* DATA FOR REVIEW
+++

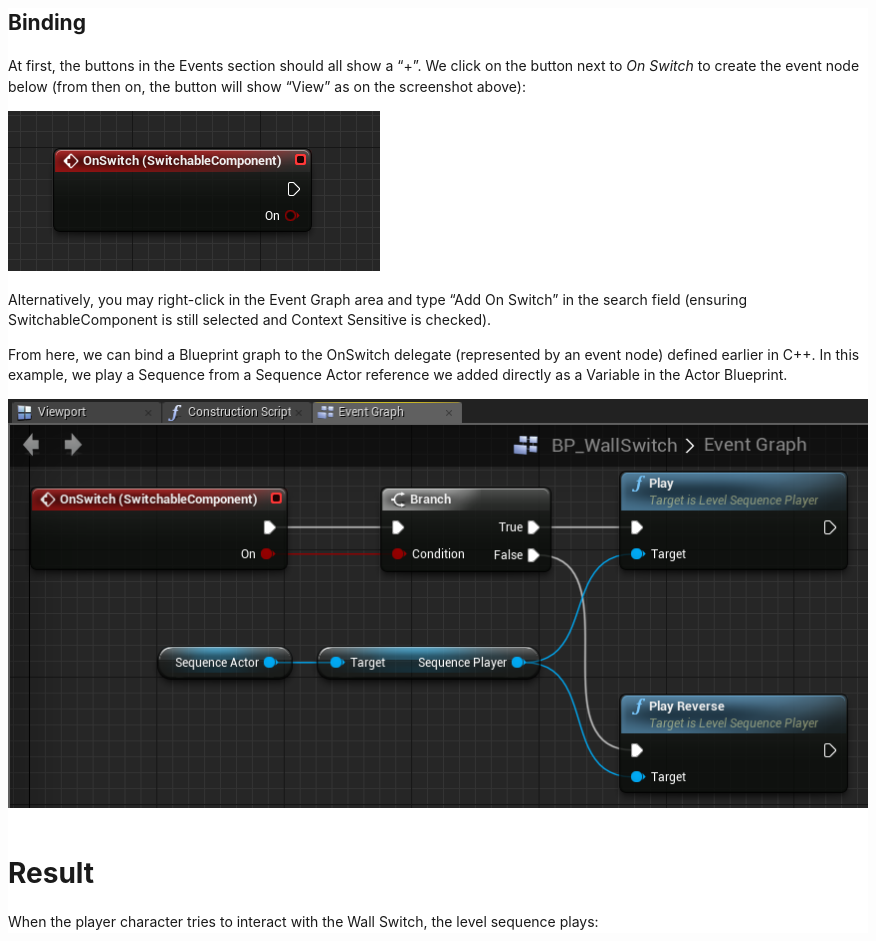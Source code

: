 ## Binding

At first, the buttons in the Events section should all show a “+”. We click on the button next to *On Switch* to create the event node below (from then on, the button will show “View” as on the screenshot above):

![On Switch event, no binding](/assets/pictures/blog/devlog/2017-02-14/UE4-delegate-blueprint-BP_WallSwitch-Event-Graph-no-binding.png)

Alternatively, you may right-click in the Event Graph area and type “Add On Switch” in the search field (ensuring SwitchableComponent is still selected and Context Sensitive is checked).

From here, we can bind a Blueprint graph to the OnSwitch delegate (represented by an event node) defined earlier in C++. In this example, we play a Sequence from a Sequence Actor reference we added directly as a Variable in the Actor Blueprint.

![Binding for Switchable Component OnSwitch event on Wall Switch actor](/assets/pictures/blog/devlog/2017-02-14/UE4-delegate-blueprint-BP_WallSwitch-Event-Graph.png)

# Result

When the player character tries to interact with the Wall Switch, the level sequence plays:

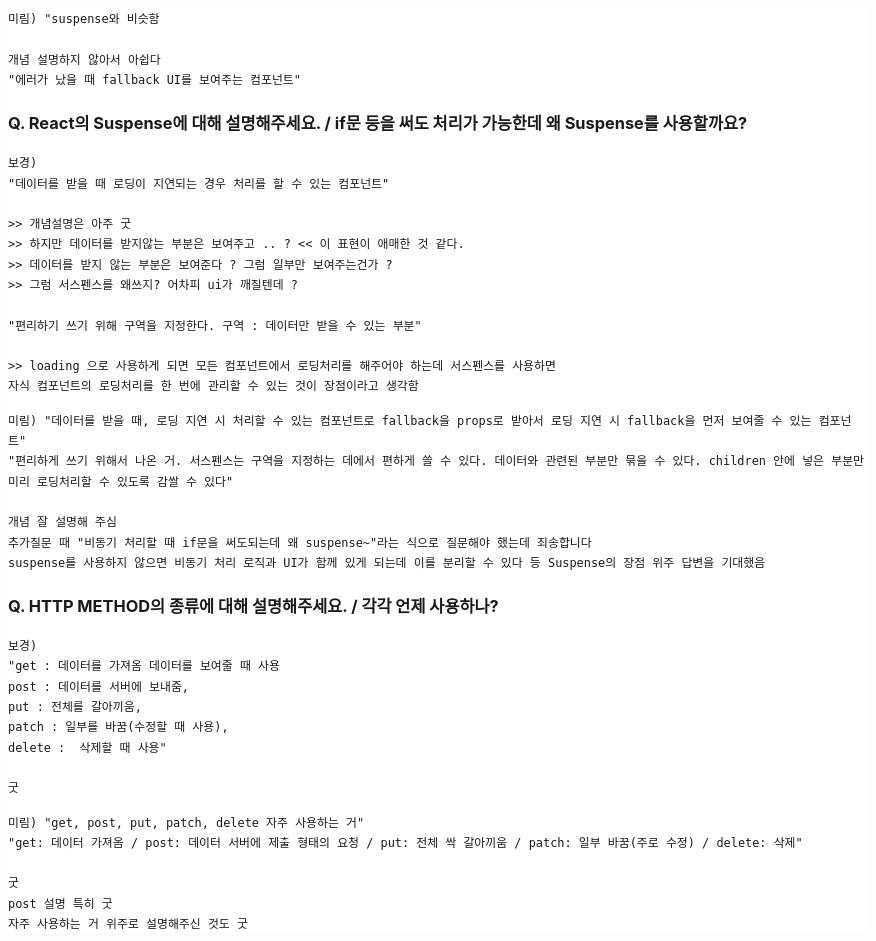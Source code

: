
 ```
미림) "suspense와 비슷함

개념 설명하지 않아서 아쉽다
"에러가 났을 때 fallback UI를 보여주는 컴포넌트"
```

### Q. React의 Suspense에 대해 설명해주세요. / if문 등을 써도 처리가 가능한데 왜 Suspense를 사용할까요?

```
보경)
"데이터를 받을 때 로딩이 지연되는 경우 처리를 할 수 있는 컴포넌트"

>> 개념설명은 아주 굿
>> 하지만 데이터를 받지않는 부분은 보여주고 .. ? << 이 표현이 애매한 것 같다.
>> 데이터를 받지 않는 부분은 보여준다 ? 그럼 일부만 보여주는건가 ?
>> 그럼 서스펜스를 왜쓰지? 어차피 ui가 깨질텐데 ?

"편리하기 쓰기 위해 구역을 지정한다. 구역 : 데이터만 받을 수 있는 부분"

>> loading 으로 사용하게 되면 모든 컴포넌트에서 로딩처리를 해주어야 하는데 서스펜스를 사용하면
자식 컴포넌트의 로딩처리를 한 번에 관리할 수 있는 것이 장점이라고 생각함
```

```
미림) "데이터를 받을 때, 로딩 지연 시 처리할 수 있는 컴포넌트로 fallback을 props로 받아서 로딩 지연 시 fallback을 먼저 보여줄 수 있는 컴포넌트"
"편리하게 쓰기 위해서 나온 거. 서스펜스는 구역을 지정하는 데에서 편하게 쓸 수 있다. 데이터와 관련된 부분만 묶을 수 있다. children 안에 넣은 부분만 미리 로딩처리할 수 있도록 감쌀 수 있다"

개념 잘 설명해 주심
추가질문 때 "비동기 처리할 때 if문을 써도되는데 왜 suspense~"라는 식으로 질문해야 했는데 죄송합니다
suspense를 사용하지 않으면 비동기 처리 로직과 UI가 함께 있게 되는데 이를 분리할 수 있다 등 Suspense의 장점 위주 답변을 기대했음

```

### Q. HTTP METHOD의 종류에 대해 설명해주세요. / 각각 언제 사용하나?

```
보경)
"get : 데이터를 가져옴 데이터를 보여줄 때 사용
post : 데이터를 서버에 보내줌,
put : 전체를 갈아끼움,
patch : 일부를 바꿈(수정할 때 사용),
delete :  삭제할 때 사용"

굿 
```

```
미림) "get, post, put, patch, delete 자주 사용하는 거"
"get: 데이터 가져옴 / post: 데이터 서버에 제출 형태의 요청 / put: 전체 싹 갈아끼움 / patch: 일부 바꿈(주로 수정) / delete: 삭제"

굿
post 설명 특히 굿
자주 사용하는 거 위주로 설명해주신 것도 굿
```
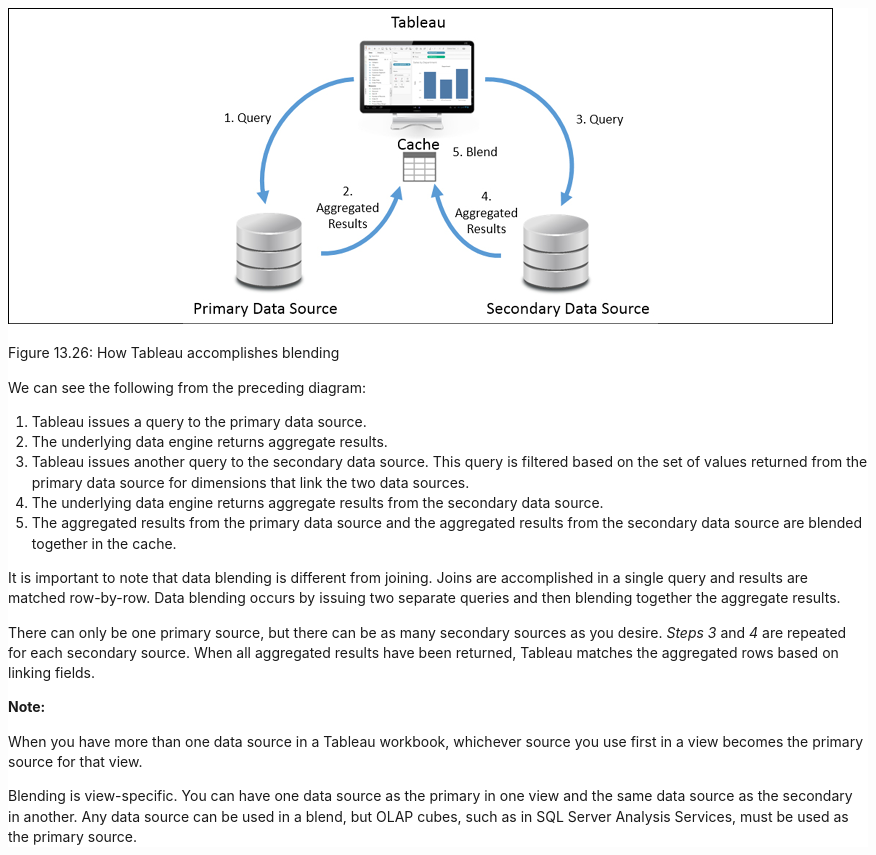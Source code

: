 ![](./images/B16021_13_26.png)

Figure 13.26: How Tableau accomplishes blending

We can see the following from the preceding
diagram:

1.  Tableau issues a query to the primary data source.
2.  The underlying data engine returns aggregate results.
3.  Tableau issues another query to the secondary data source. This
    query is filtered based on the set of values returned from the
    primary data source for dimensions that link the two data sources.
4.  The underlying data engine returns aggregate results from the
    secondary data source.
5.  The aggregated results from the primary data source and the
    aggregated results from the secondary data source are blended
    together in the cache.

It is important to note that data blending is different from joining.
Joins are accomplished in a single query and results are matched
row-by-row. Data blending occurs by issuing two separate queries and
then blending together the aggregate results.

There can only be one primary source, but there can be as many secondary
sources as you desire. *Steps 3* and *4* are repeated for each secondary
source. When all aggregated results have been returned, Tableau matches
the aggregated rows based on linking fields.

**Note:**

When you have more than one data source in a Tableau workbook, whichever
source you use first in a view becomes the primary source for that view.

Blending is view-specific. You can have one data source as the primary
in one view and the same data source as the secondary in another. Any
data source can be used in a blend, but OLAP cubes, such as in SQL
Server Analysis Services, must be used as the primary source.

+++

* DIRECTIONS FOR THIS TASK
Retype all the data exactly, please, without pictures.

* RESULT OF THIS EXERCISE
Source code

: ## Binding

At first, the buttons in the Events section should all show a “+”. We click on the button next to *On Switch* to create the event node below (from then on, the button will show “View” as on the screenshot above):

![On Switch event, no binding](/assets/pictures/blog/devlog/2017-02-14/UE4-delegate-blueprint-BP_WallSwitch-Event-Graph-no-binding.png)

Alternatively, you may right-click in the Event Graph area and type “Add On Switch” in the search field (ensuring SwitchableComponent is still selected and Context Sensitive is checked).

From here, we can bind a Blueprint graph to the OnSwitch delegate (represented by an event node) defined earlier in C++. In this example, we play a Sequence from a Sequence Actor reference we added directly as a Variable in the Actor Blueprint.

![Binding for Switchable Component OnSwitch event on Wall Switch actor](/assets/pictures/blog/devlog/2017-02-14/UE4-delegate-blueprint-BP_WallSwitch-Event-Graph.png)

# Result

When the player character tries to interact with the Wall Switch, the level sequence plays:

Source code

:
 ```
미림) "suspense와 비슷함

개념 설명하지 않아서 아쉽다
"에러가 났을 때 fallback UI를 보여주는 컴포넌트"
```

### Q. React의 Suspense에 대해 설명해주세요. / if문 등을 써도 처리가 가능한데 왜 Suspense를 사용할까요?

```
보경)
"데이터를 받을 때 로딩이 지연되는 경우 처리를 할 수 있는 컴포넌트"

>> 개념설명은 아주 굿
>> 하지만 데이터를 받지않는 부분은 보여주고 .. ? << 이 표현이 애매한 것 같다.
>> 데이터를 받지 않는 부분은 보여준다 ? 그럼 일부만 보여주는건가 ?
>> 그럼 서스펜스를 왜쓰지? 어차피 ui가 깨질텐데 ?

"편리하기 쓰기 위해 구역을 지정한다. 구역 : 데이터만 받을 수 있는 부분"

>> loading 으로 사용하게 되면 모든 컴포넌트에서 로딩처리를 해주어야 하는데 서스펜스를 사용하면
자식 컴포넌트의 로딩처리를 한 번에 관리할 수 있는 것이 장점이라고 생각함
```

```
미림) "데이터를 받을 때, 로딩 지연 시 처리할 수 있는 컴포넌트로 fallback을 props로 받아서 로딩 지연 시 fallback을 먼저 보여줄 수 있는 컴포넌트"
"편리하게 쓰기 위해서 나온 거. 서스펜스는 구역을 지정하는 데에서 편하게 쓸 수 있다. 데이터와 관련된 부분만 묶을 수 있다. children 안에 넣은 부분만 미리 로딩처리할 수 있도록 감쌀 수 있다"

개념 잘 설명해 주심
추가질문 때 "비동기 처리할 때 if문을 써도되는데 왜 suspense~"라는 식으로 질문해야 했는데 죄송합니다
suspense를 사용하지 않으면 비동기 처리 로직과 UI가 함께 있게 되는데 이를 분리할 수 있다 등 Suspense의 장점 위주 답변을 기대했음

```

### Q. HTTP METHOD의 종류에 대해 설명해주세요. / 각각 언제 사용하나?

```
보경)
"get : 데이터를 가져옴 데이터를 보여줄 때 사용
post : 데이터를 서버에 보내줌,
put : 전체를 갈아끼움,
patch : 일부를 바꿈(수정할 때 사용),
delete :  삭제할 때 사용"

굿 
```

```
미림) "get, post, put, patch, delete 자주 사용하는 거"
"get: 데이터 가져옴 / post: 데이터 서버에 제출 형태의 요청 / put: 전체 싹 갈아끼움 / patch: 일부 바꿈(주로 수정) / delete: 삭제"

굿
post 설명 특히 굿
자주 사용하는 거 위주로 설명해주신 것도 굿
```
Source code

: ![](./images/B16021_13_26.png)

Figure 13.26: How Tableau accomplishes blending

We can see the following from the preceding
diagram:

1.  Tableau issues a query to the primary data source.
2.  The underlying data engine returns aggregate results.
3.  Tableau issues another query to the secondary data source. This
    query is filtered based on the set of values returned from the
    primary data source for dimensions that link the two data sources.
4.  The underlying data engine returns aggregate results from the
    secondary data source.
5.  The aggregated results from the primary data source and the
    aggregated results from the secondary data source are blended
    together in the cache.

It is important to note that data blending is different from joining.
Joins are accomplished in a single query and results are matched
row-by-row. Data blending occurs by issuing two separate queries and
then blending together the aggregate results.

There can only be one primary source, but there can be as many secondary
sources as you desire. *Steps 3* and *4* are repeated for each secondary
source. When all aggregated results have been returned, Tableau matches
the aggregated rows based on linking fields.

**Note:**

When you have more than one data source in a Tableau workbook, whichever
source you use first in a view becomes the primary source for that view.

Blending is view-specific. You can have one data source as the primary
in one view and the same data source as the secondary in another. Any
data source can be used in a blend, but OLAP cubes, such as in SQL
Server Analysis Services, must be used as the primary source.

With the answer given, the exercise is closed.